The Council has not, at this stage, taken a position on the issue of cell nuclear transfer. The medical-ethical and legal implications of allowing cell nuclear transfer to egg cells, or to fertilised eggs, are insufficiently elucidated at present. Consequently, the issue should remain open until the level of knowledge and understanding is adequate to provide a base for policy decision. For the time being, a ban against creation of embryos for research purposes should not be introduced to Swedish law. As a first important measure, the Council strongly recommends
· that reproductive cloning be forbidden in Swedish law.
GLOSSARYAppendix 1
adult stem cells – stem cells from a fully developed individual. Adult stem cells have a limited capacity to develop into other types of cells. They exist in many different organs and can be said to constitute the spare-parts material of the body. Adult stem cells are used in medical treatment of, for example, malignant blood diseases.
blastocyst – a 5-7 day old embryo, which is a bud-like formation of cells. The outer cells are intended to form the placenta and foetal membranes, while the inner cells develop into the actual embryo. On the fifth day after fertilisation, the blastocyst is ready to implant itself in the mucous membrane of the uterus.
cell nuclear transfer – exchange of the genetic material in a cell, by replacing the nucleus of one cell with the nucleus from another cell.
cloning – the use of somatic cell nuclear transfer to create cells, tissue, or individuals with genetic material identical to that of the individual from which the somatic cell came.
embryo – the stage of development following fertilisation. In humans, the embryo constitutes a developmental phase of up to eight weeks after fertilisation, after wchich it is considered a foetus.
embryonic stem cells – stem cells from the blastocyst stage.
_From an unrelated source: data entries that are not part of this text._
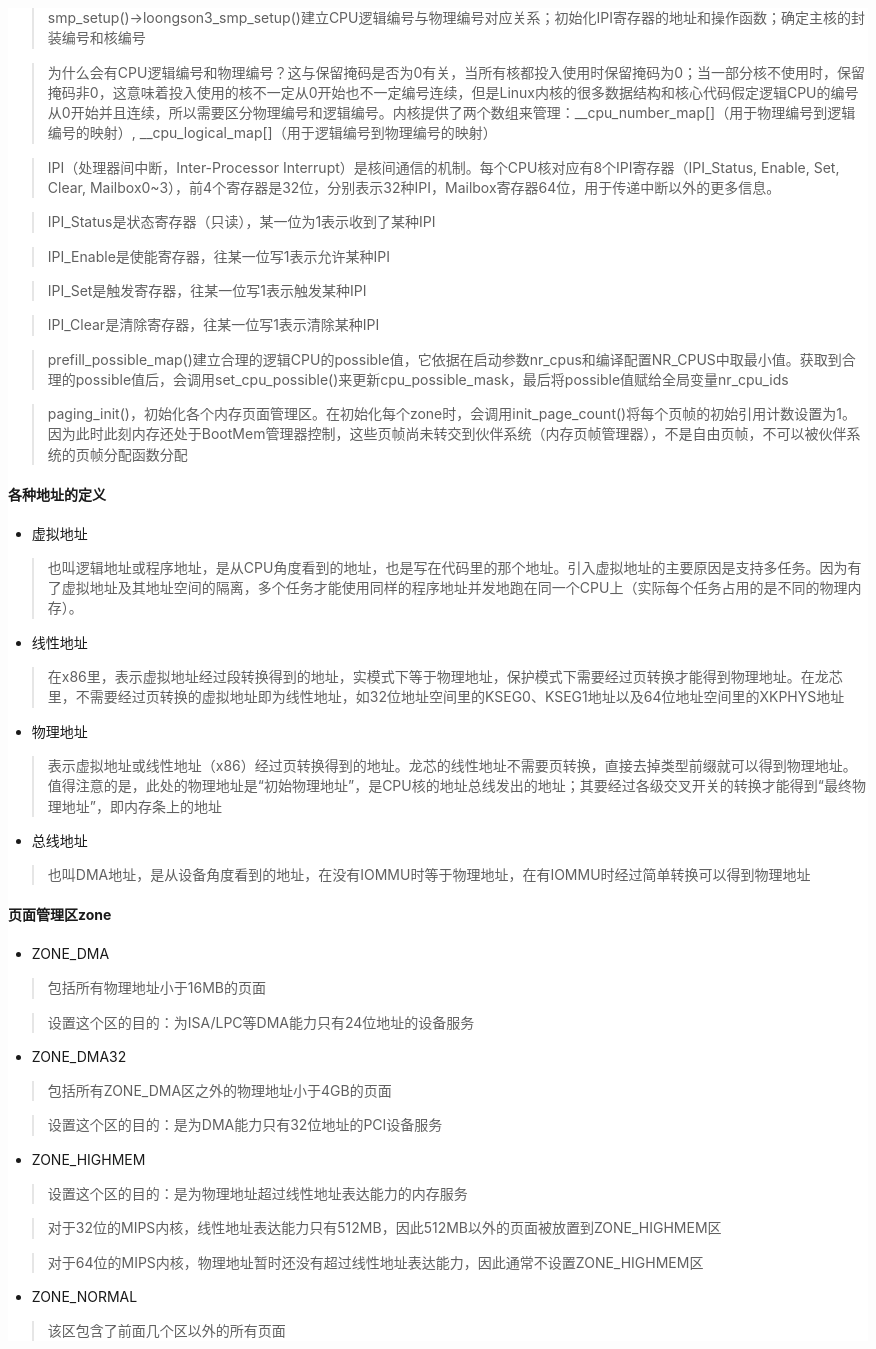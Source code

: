 > smp_setup()->loongson3_smp_setup()建立CPU逻辑编号与物理编号对应关系；初始化IPI寄存器的地址和操作函数；确定主核的封装编号和核编号

> 为什么会有CPU逻辑编号和物理编号？这与保留掩码是否为0有关，当所有核都投入使用时保留掩码为0；当一部分核不使用时，保留掩码非0，这意味着投入使用的核不一定从0开始也不一定编号连续，但是Linux内核的很多数据结构和核心代码假定逻辑CPU的编号从0开始并且连续，所以需要区分物理编号和逻辑编号。内核提供了两个数组来管理：__cpu_number_map[]（用于物理编号到逻辑编号的映射）, __cpu_logical_map[]（用于逻辑编号到物理编号的映射）

> IPI（处理器间中断，Inter-Processor Interrupt）是核间通信的机制。每个CPU核对应有8个IPI寄存器（IPI_Status, Enable, Set, Clear, Mailbox0~3），前4个寄存器是32位，分别表示32种IPI，Mailbox寄存器64位，用于传递中断以外的更多信息。

> IPI_Status是状态寄存器（只读），某一位为1表示收到了某种IPI

> IPI_Enable是使能寄存器，往某一位写1表示允许某种IPI

> IPI_Set是触发寄存器，往某一位写1表示触发某种IPI

> IPI_Clear是清除寄存器，往某一位写1表示清除某种IPI

> prefill_possible_map()建立合理的逻辑CPU的possible值，它依据在启动参数nr_cpus和编译配置NR_CPUS中取最小值。获取到合理的possible值后，会调用set_cpu_possible()来更新cpu_possible_mask，最后将possible值赋给全局变量nr_cpu_ids

> paging_init()，初始化各个内存页面管理区。在初始化每个zone时，会调用init_page_count()将每个页帧的初始引用计数设置为1。因为此时此刻内存还处于BootMem管理器控制，这些页帧尚未转交到伙伴系统（内存页帧管理器），不是自由页帧，不可以被伙伴系统的页帧分配函数分配

#### 各种地址的定义
* 虚拟地址
> 也叫逻辑地址或程序地址，是从CPU角度看到的地址，也是写在代码里的那个地址。引入虚拟地址的主要原因是支持多任务。因为有了虚拟地址及其地址空间的隔离，多个任务才能使用同样的程序地址并发地跑在同一个CPU上（实际每个任务占用的是不同的物理内存）。

* 线性地址
> 在x86里，表示虚拟地址经过段转换得到的地址，实模式下等于物理地址，保护模式下需要经过页转换才能得到物理地址。在龙芯里，不需要经过页转换的虚拟地址即为线性地址，如32位地址空间里的KSEG0、KSEG1地址以及64位地址空间里的XKPHYS地址

* 物理地址
> 表示虚拟地址或线性地址（x86）经过页转换得到的地址。龙芯的线性地址不需要页转换，直接去掉类型前缀就可以得到物理地址。值得注意的是，此处的物理地址是“初始物理地址”，是CPU核的地址总线发出的地址；其要经过各级交叉开关的转换才能得到“最终物理地址”，即内存条上的地址

* 总线地址
> 也叫DMA地址，是从设备角度看到的地址，在没有IOMMU时等于物理地址，在有IOMMU时经过简单转换可以得到物理地址

#### 页面管理区zone 
* ZONE_DMA
> 包括所有物理地址小于16MB的页面

> 设置这个区的目的：为ISA/LPC等DMA能力只有24位地址的设备服务

* ZONE_DMA32
> 包括所有ZONE_DMA区之外的物理地址小于4GB的页面

> 设置这个区的目的：是为DMA能力只有32位地址的PCI设备服务

* ZONE_HIGHMEM
> 设置这个区的目的：是为物理地址超过线性地址表达能力的内存服务

> 对于32位的MIPS内核，线性地址表达能力只有512MB，因此512MB以外的页面被放置到ZONE_HIGHMEM区

> 对于64位的MIPS内核，物理地址暂时还没有超过线性地址表达能力，因此通常不设置ZONE_HIGHMEM区 

* ZONE_NORMAL
> 该区包含了前面几个区以外的所有页面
They are pluripotent, i.e. able to develop into all cell types in the human body.
fertilised egg – arises when an egg cell and sperm are united to form a cell with a double set of chromosomes, called a zygote.
fibroblast – a type of connective tissue cell.
implantation – the process by which the blastocyst, i.e. the fertilised egg 5-7 days old, is attached to and embedded in the mucous membrane of the uterus.
multipotent – “capable of much”. Cells that are multipotent can develop into several different types of cells in a tissue or organ. They exist in the human body from the foetal stage and, in principle, throughout life.
pluripotent – “capable of most”. Cells that are pluripotent can develop into all types of cells in the body, but not into a new individual. They do not exist naturally in the body, but belong to the very earliest stage of biological development.
rejection – occurs when the immune system of the body recognises foreign cells and attacks them.
reproductive cloning – a method of creating new individuals by transferring the nucleus from a body cell of an adult individual to an egg cell, thereby producing an embryo which is implanted in a uterus. This technique was used to create the sheep Dolly.
somatic cell – a cell from any part of the body, not an egg or sperm.
somatic cell nuclear transfer – a technique by which the genetic material (cell nucleus) from a foreign body cell (somatic cell) is introduced into an egg cell from which the genetic material has been removed.
stem cells – immature cells that can give rise to new immature cells by division, or to more specialised daughter cells.
stem-cell line – stem cells that are cultivated in the laboratory and have an unlimited ability to divide themselves. A stem-cell line are stem cells which originate from the same fertilised egg.
therapeutic cloning – the creation, through somatic cell nuclear transfer, of an embryo with genetic material identical to that of the individual from which the body cell came. It is hoped that this technique will make possible the creation of stem cells and tissue that match a sick patient, whereby rejection can be avoided.
totipotent – “capable of all”. Cells that are totipotent can develop into all types of cells in the body and placenta , and thereby into a new individual.